Directions: Every line of the material is to be quoted verbatim, minus the pictures.

Data for review:

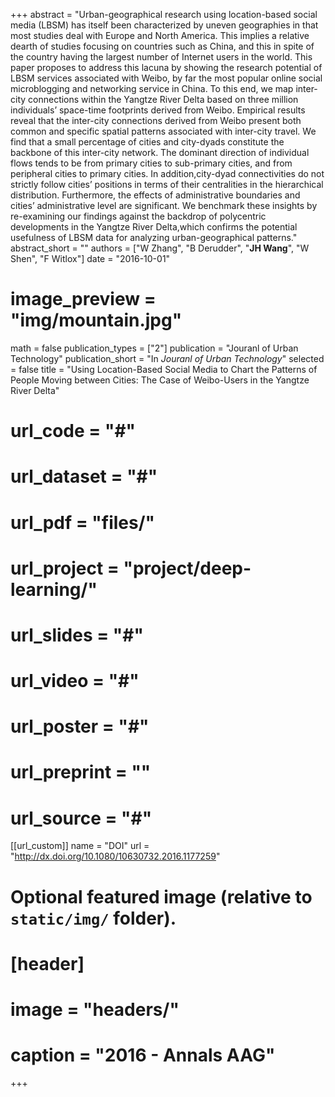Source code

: +++
abstract = "Urban-geographical research using location-based social media (LBSM) has itself been characterized by uneven geographies in that most studies deal with Europe and North America. This implies a relative dearth of studies focusing on countries such as China, and this in spite of the country having the largest number of Internet users in the world. This paper proposes to address this lacuna by showing the research potential of LBSM services associated with Weibo, by far the most popular online social microblogging and networking service in China. To this end, we map inter-city connections within the Yangtze River Delta based on three million individuals’ space-time footprints derived from Weibo. Empirical results reveal that the inter-city connections derived from Weibo present both common and specific spatial patterns associated with inter-city travel. We find that a small percentage of cities and city-dyads constitute the backbone of this inter-city network. The dominant direction of individual flows tends to be from primary cities to sub-primary cities, and from peripheral cities to primary cities. In addition,city-dyad connectivities do not strictly follow cities’ positions in terms of their centralities in the hierarchical distribution. Furthermore, the effects of administrative boundaries and cities’ administrative level are significant. We benchmark these insights by re-examining our findings against the backdrop of polycentric developments in the Yangtze River Delta,which confirms the potential usefulness of LBSM data for analyzing urban-geographical patterns."
abstract_short = ""
authors = ["W Zhang", "B Derudder", "**JH Wang**", "W Shen", "F Witlox"]
date = "2016-10-01"
# image_preview = "img/mountain.jpg"
math = false
publication_types = ["2"]
publication = "Jouranl of Urban Technology"
publication_short = "In *Jouranl of Urban Technology*"
selected = false
title = "Using Location-Based Social Media to Chart the Patterns of People Moving between Cities: The Case of Weibo-Users in the Yangtze River Delta"
# url_code = "#"
# url_dataset = "#"
# url_pdf = "files/"
# url_project = "project/deep-learning/"
# url_slides = "#"
# url_video = "#"
# url_poster = "#"
# url_preprint = ""
# url_source = "#"

[[url_custom]]
name = "DOI"
url = "http://dx.doi.org/10.1080/10630732.2016.1177259"

# Optional featured image (relative to `static/img/` folder).
# [header]
# image = "headers/"
# caption = "2016 - Annals AAG"

+++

Output below:
Source code

: +++
abstract = "Urban-geographical research using location-based social media (LBSM) has itself been characterized by uneven geographies in that most studies deal with Europe and North America. This implies a relative dearth of studies focusing on countries such as China, and this in spite of the country having the largest number of Internet users in the world. This paper proposes to address this lacuna by showing the research potential of LBSM services associated with Weibo, by far the most popular online social microblogging and networking service in China. To this end, we map inter-city connections within the Yangtze River Delta based on three million individuals’ space-time footprints derived from Weibo. Empirical results reveal that the inter-city connections derived from Weibo present both common and specific spatial patterns associated with inter-city travel. We find that a small percentage of cities and city-dyads constitute the backbone of this inter-city network. The dominant direction of individual flows tends to be from primary cities to sub-primary cities, and from peripheral cities to primary cities. In addition,city-dyad connectivities do not strictly follow cities’ positions in terms of their centralities in the hierarchical distribution. Furthermore, the effects of administrative boundaries and cities’ administrative level are significant. We benchmark these insights by re-examining our findings against the backdrop of polycentric developments in the Yangtze River Delta,which confirms the potential usefulness of LBSM data for analyzing urban-geographical patterns."
abstract_short = ""
authors = ["W Zhang", "B Derudder", "**JH Wang**", "W Shen", "F Witlox"]
date = "2016-10-01"
# image_preview = "img/mountain.jpg"
math = false
publication_types = ["2"]
publication = "Jouranl of Urban Technology"
publication_short = "In *Jouranl of Urban Technology*"
selected = false
title = "Using Location-Based Social Media to Chart the Patterns of People Moving between Cities: The Case of Weibo-Users in the Yangtze River Delta"
# url_code = "#"
# url_dataset = "#"
# url_pdf = "files/"
# url_project = "project/deep-learning/"
# url_slides = "#"
# url_video = "#"
# url_poster = "#"
# url_preprint = ""
# url_source = "#"

[[url_custom]]
name = "DOI"
url = "http://dx.doi.org/10.1080/10630732.2016.1177259"

# Optional featured image (relative to `static/img/` folder).
# [header]
# image = "headers/"
# caption = "2016 - Annals AAG"

+++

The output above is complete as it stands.